▶ [Work item]
From the first line of the listing below to the line containing "- 🌱 I’m currently", write out everything exactly. No pictures.

▶ [Input]
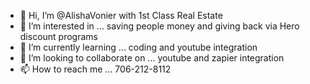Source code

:- 👋 Hi, I’m @AlishaVonier with 1st Class Real Estate
- 👀 I’m interested in ... saving people money and giving back via Hero discount programs
- 🌱 I’m currently learning ... coding and youtube integration
- 💞️ I’m looking to collaborate on ... youtube and zapier integration
- 📫 How to reach me ... 706-212-8112

<!---
AlishaVonier/AlishaVonier is a ✨ special ✨ repository because its `README.md` (this file) appears on your GitHub profile.
You can click the Preview link to take a look at your changes.
--->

▶ [Reply to the exercise]
Source code

:- 👋 Hi, I’m @AlishaVonier with 1st Class Real Estate
- 👀 I’m interested in ... saving people money and giving back via Hero discount programs
- 🌱 I’m currently learning ... coding and youtube integration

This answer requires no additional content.